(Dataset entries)

★ ★ ★ ★

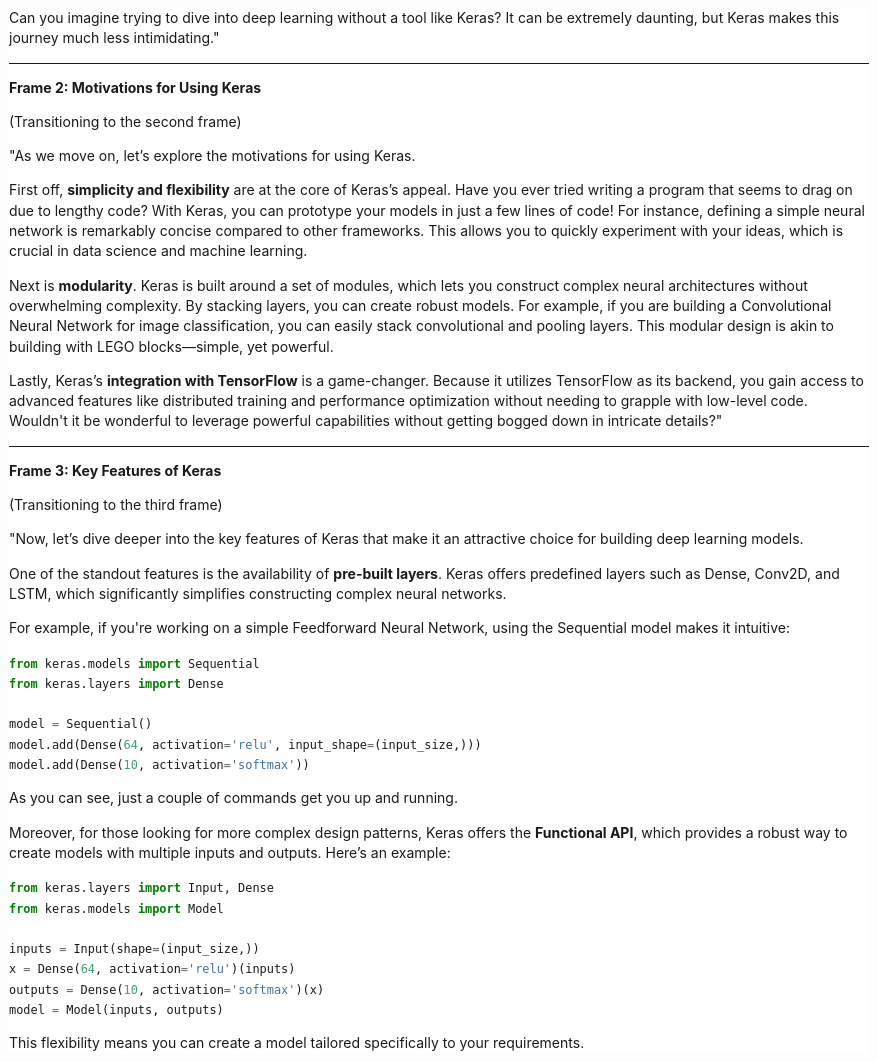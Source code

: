 Can you imagine trying to dive into deep learning without a tool like Keras? It can be extremely daunting, but Keras makes this journey much less intimidating."

---

**Frame 2: Motivations for Using Keras**

(Transitioning to the second frame)

"As we move on, let’s explore the motivations for using Keras. 

First off, **simplicity and flexibility** are at the core of Keras’s appeal. Have you ever tried writing a program that seems to drag on due to lengthy code? With Keras, you can prototype your models in just a few lines of code! For instance, defining a simple neural network is remarkably concise compared to other frameworks. This allows you to quickly experiment with your ideas, which is crucial in data science and machine learning.

Next is **modularity**. Keras is built around a set of modules, which lets you construct complex neural architectures without overwhelming complexity. By stacking layers, you can create robust models. For example, if you are building a Convolutional Neural Network for image classification, you can easily stack convolutional and pooling layers. This modular design is akin to building with LEGO blocks—simple, yet powerful.

Lastly, Keras’s **integration with TensorFlow** is a game-changer. Because it utilizes TensorFlow as its backend, you gain access to advanced features like distributed training and performance optimization without needing to grapple with low-level code. Wouldn't it be wonderful to leverage powerful capabilities without getting bogged down in intricate details?"

---

**Frame 3: Key Features of Keras**

(Transitioning to the third frame)

"Now, let’s dive deeper into the key features of Keras that make it an attractive choice for building deep learning models.

One of the standout features is the availability of **pre-built layers**. Keras offers predefined layers such as Dense, Conv2D, and LSTM, which significantly simplifies constructing complex neural networks. 

For example, if you're working on a simple Feedforward Neural Network, using the Sequential model makes it intuitive:
```python
from keras.models import Sequential
from keras.layers import Dense

model = Sequential()
model.add(Dense(64, activation='relu', input_shape=(input_size,)))
model.add(Dense(10, activation='softmax'))
```
As you can see, just a couple of commands get you up and running.

Moreover, for those looking for more complex design patterns, Keras offers the **Functional API**, which provides a robust way to create models with multiple inputs and outputs. Here’s an example:
```python
from keras.layers import Input, Dense
from keras.models import Model

inputs = Input(shape=(input_size,))
x = Dense(64, activation='relu')(inputs)
outputs = Dense(10, activation='softmax')(x)
model = Model(inputs, outputs)
```
This flexibility means you can create a model tailored specifically to your requirements.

★ ★ ★ ★

(What the task requires)
Using the data above, print exactly the lines from the line that contains "(Transitioning to the second frame)" through the line that contains "As you can see, just", with both included.

(Response to the exercise)
(Transitioning to the second frame)

"As we move on, let’s explore the motivations for using Keras. 

First off, **simplicity and flexibility** are at the core of Keras’s appeal. Have you ever tried writing a program that seems to drag on due to lengthy code? With Keras, you can prototype your models in just a few lines of code! For instance, defining a simple neural network is remarkably concise compared to other frameworks. This allows you to quickly experiment with your ideas, which is crucial in data science and machine learning.

Next is **modularity**. Keras is built around a set of modules, which lets you construct complex neural architectures without overwhelming complexity. By stacking layers, you can create robust models. For example, if you are building a Convolutional Neural Network for image classification, you can easily stack convolutional and pooling layers. This modular design is akin to building with LEGO blocks—simple, yet powerful.

Lastly, Keras’s **integration with TensorFlow** is a game-changer. Because it utilizes TensorFlow as its backend, you gain access to advanced features like distributed training and performance optimization without needing to grapple with low-level code. Wouldn't it be wonderful to leverage powerful capabilities without getting bogged down in intricate details?"

---

**Frame 3: Key Features of Keras**

(Transitioning to the third frame)

"Now, let’s dive deeper into the key features of Keras that make it an attractive choice for building deep learning models.

One of the standout features is the availability of **pre-built layers**. Keras offers predefined layers such as Dense, Conv2D, and LSTM, which significantly simplifies constructing complex neural networks. 

For example, if you're working on a simple Feedforward Neural Network, using the Sequential model makes it intuitive:
```python
from keras.models import Sequential
from keras.layers import Dense

model = Sequential()
model.add(Dense(64, activation='relu', input_shape=(input_size,)))
model.add(Dense(10, activation='softmax'))
```
As you can see, just a couple of commands get you up and running.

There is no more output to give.